Un approccio data-driven è l’unico modo per combattere le fake news ma è anche il peggior nemico dello stabilirsi di una lettura univoca e ufficiale. Questa questione dell’ambivalenza degli open data è un problema a cui non abbiamo ancora trovato soluzione, se non si hanno le competenze adeguate a leggere i dati, o si hanno fini distorti, grazie ai social media queste “contro letture” posso arrivare ad un pubblico molto vasto in pochissimo tempo. I contenuti di Facebook, che stiamo in questo momento analizzando come Dipartimento, ci dimostrano proprio la presenza di molte opinioni contrastanti.
Questo ci fa capire, come fin dall’inizio, le Istituzioni hanno fallito su scala mondiale nello stabilire e nel mantenere un discorso dominante. Quindi, più che rispetto alle fake news questa pandemia sta dimostrando la difficoltà nel costruire e mantenere frames dominanti

I dati urbani possono essere utilizzati per combattere l’epidemia da COVID-19? Se sì, in che modo?

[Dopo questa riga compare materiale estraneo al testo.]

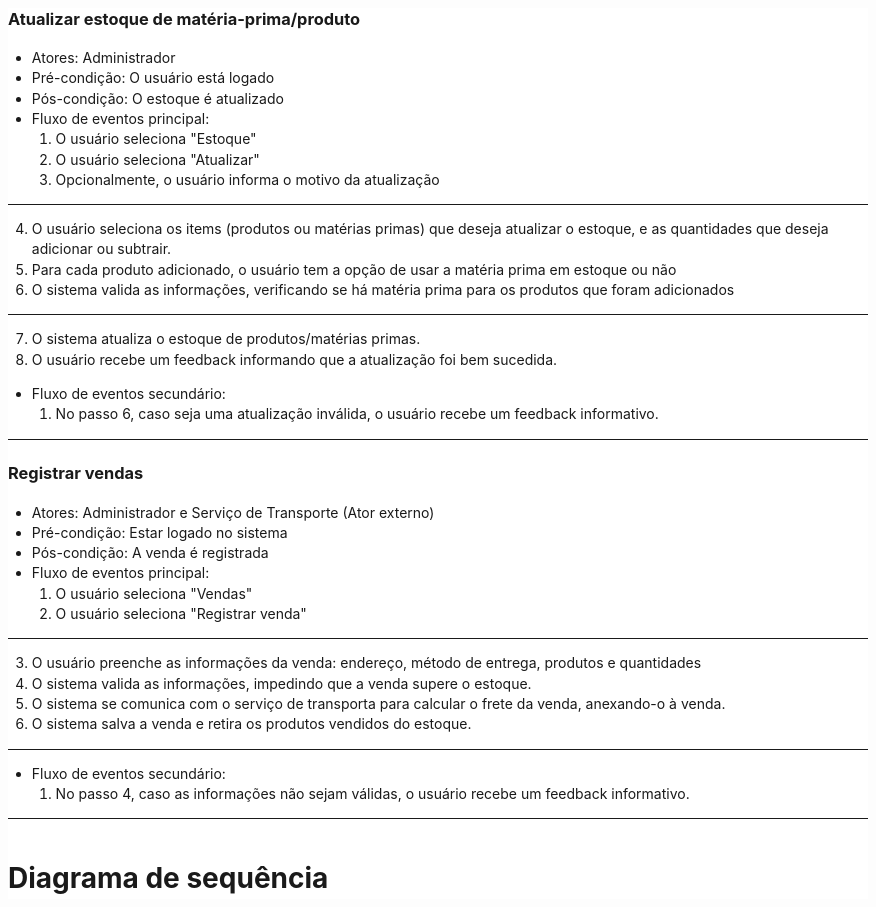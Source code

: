 ### Atualizar estoque de matéria-prima/produto
- Atores: Administrador
- Pré-condição: O usuário está logado
- Pós-condição: O estoque é atualizado
- Fluxo de eventos principal:
  1. O usuário seleciona "Estoque"
  2. O usuário seleciona "Atualizar"
  3. Opcionalmente, o usuário informa o motivo da atualização
---
  4. O usuário seleciona os items (produtos ou matérias primas) que deseja
  atualizar o estoque, e as quantidades que deseja adicionar ou subtrair.
  5. Para cada produto adicionado, o usuário tem a opção de usar a matéria prima
  em estoque ou não
  6. O sistema valida as informações, verificando se há matéria prima 
  para os produtos que foram adicionados
---
  7. O sistema atualiza o estoque de produtos/matérias primas.
  8. O usuário recebe um feedback informando que a atualização foi bem sucedida.

- Fluxo de eventos secundário:
  1. No passo 6, caso seja uma atualização inválida, o usuário recebe um feedback
  informativo.
---

### Registrar vendas
- Atores: Administrador e Serviço de Transporte (Ator externo)
- Pré-condição: Estar logado no sistema
- Pós-condição: A venda é registrada
- Fluxo de eventos principal:
  1. O usuário seleciona "Vendas"
  2. O usuário seleciona "Registrar venda"
---
  3. O usuário preenche as informações da venda: endereço, método de entrega, 
  produtos e quantidades
  4. O sistema valida as informações, impedindo que a venda supere o estoque.
  5. O sistema se comunica com o serviço de transporta para calcular o frete da
  venda, anexando-o à venda.
  6. O sistema salva a venda e retira os produtos vendidos do estoque.
---
- Fluxo de eventos secundário:
  1. No passo 4, caso as informações não sejam válidas, o usuário recebe um
  feedback informativo.
---

# Diagrama de sequência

I dati urbani sono una famiglia di dati molto eterogenea. Questi, relativamente all’epidemia da COVID-19, possono esserci utili nel costruire modelli previsionali di  rischio epidemiologico. In particolare potrebbero essere utilizzati: dati ambientali, ad esempio sulla qualità dell’aria o relativi alla morfologia cittadina; dati sulla densità abitativa e sulla distribuzione degli abitanti. Infine, un altro tipo di informazione (che avrebbe potuto aiutare molto in una fase iniziale dell’epidemia) poteva essere quella dei dati relativi agli spostamenti delle persone con i mezzi pubblici.